Czy po wejściu do Unii sytuacja projektantów uległa zmianie, czy pojawiły się jakieś ograniczenia lub nowe normy, do których należy się stosować?

Raczej są to nieliczne, bardzo specjalistyczne, jednostkowe przypadki. Nasze prawo budowlane i warunki techniczne budownictwa zawsze były w mniejszym lub większym stopniu wzorowane na normach niemieckich, więc nigdy nie musiały być zdecydowanie rewidowane, i pod tym względem niewiele się zmieniło. Normy polskie były dostosowywane do norm unijnych w czasie całego okresu przedakcesyjnego. Następowało to sukcesywnie, w sposób ewolucyjny.
Natomiast nowością jest to, że architekci z Polski będą mogli – na razie teoretycznie – projektować na Zachodzie, i na odwrót: architekci z Zachodu będą mogli – na razie również teoretycznie – projektować u nas. Wymaga to jeszcze wzajemnych uregulowań pomiędzy Polską Izbą Architektów, a izbami w poszczególnych krajach Unii. Obecnie wielu, szczególnie młodych projektantów z Polski wyjeżdża do pracy za granicę i odnosi tam sukcesy.

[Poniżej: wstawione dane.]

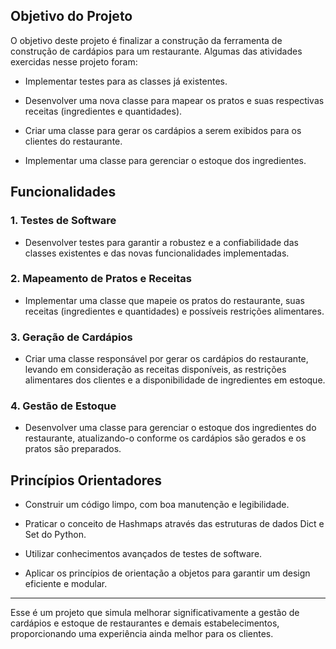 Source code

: ## Objetivo do Projeto

O objetivo deste projeto é finalizar a construção da ferramenta de construção de cardápios para um restaurante. Algumas das atividades exercidas nesse projeto foram:

- Implementar testes para as classes já existentes.

- Desenvolver uma nova classe para mapear os pratos e suas respectivas receitas (ingredientes e quantidades).

- Criar uma classe para gerar os cardápios a serem exibidos para os clientes do restaurante.

- Implementar uma classe para gerenciar o estoque dos ingredientes.

## Funcionalidades

### 1. Testes de Software

- Desenvolver testes para garantir a robustez e a confiabilidade das classes existentes e das novas funcionalidades implementadas.

### 2. Mapeamento de Pratos e Receitas

- Implementar uma classe que mapeie os pratos do restaurante, suas receitas (ingredientes e quantidades) e possíveis restrições alimentares.

### 3. Geração de Cardápios

- Criar uma classe responsável por gerar os cardápios do restaurante, levando em consideração as receitas disponíveis, as restrições alimentares dos clientes e a disponibilidade de ingredientes em estoque.

### 4. Gestão de Estoque

- Desenvolver uma classe para gerenciar o estoque dos ingredientes do restaurante, atualizando-o conforme os cardápios são gerados e os pratos são preparados.

## Princípios Orientadores

- Construir um código limpo, com boa manutenção e legibilidade.

- Praticar o conceito de Hashmaps através das estruturas de dados Dict e Set do Python.

- Utilizar conhecimentos avançados de testes de software.

- Aplicar os princípios de orientação a objetos para garantir um design eficiente e modular.

---

Esse é um projeto que simula melhorar significativamente a gestão de cardápios e estoque de restaurantes e demais estabelecimentos, proporcionando uma experiência ainda melhor para os clientes.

Czy Pana zdaniem można powiedzieć, że jesteśmy już w Europie, jeżeli chodzi o standard nowo powstających budynków?

Jeżeli chodzi o standard techniczny, to na pewno tak, ponieważ większość materiałów wykończeniowych, które stosuje się w trakcie realizacji budowy, pochodzi z Unii albo są to materiały produkowane w kraju przez koncerny działające w Unii. Tak na prawdę to możemy porównywać tylko pewien wycinek budownicwa: budownictwo realizowane dla odbiorcy masowego, gdyż takie jest u nas głównie realizowane. Uważam, że standard budynków powstających w Polsce jest porównywalny ze standardem budynków powstających w Unii, a nawet wyższy, gdyż w Polsce nie buduje się mieszkań zdecydowanie tanich – substandartowych. Pod względem architektonicznym, projektowane budynki prezentują dobry, europejski poziom i w niczym nie odbiegają od poziomu budownictwa realizowanego w Unii. W Polsce statystycznie buduje się niewiele mieszkań, a te które powstają, są traktowane jako dobro luksusowe, na które stać jedynie osoby dobrze zarabiające. Krąg potencjalnych nabywców jest więc stosunkowo wąski, ale i bardzo wymagający. Deweloperzy dbają zatem o wysoką jakość realizowanych obiektów – o czym mogłem się przekonać, będąc jurorem w konkursie o tytuł „Krakowskiego Mieszkaniowego Dewelopera Roku”.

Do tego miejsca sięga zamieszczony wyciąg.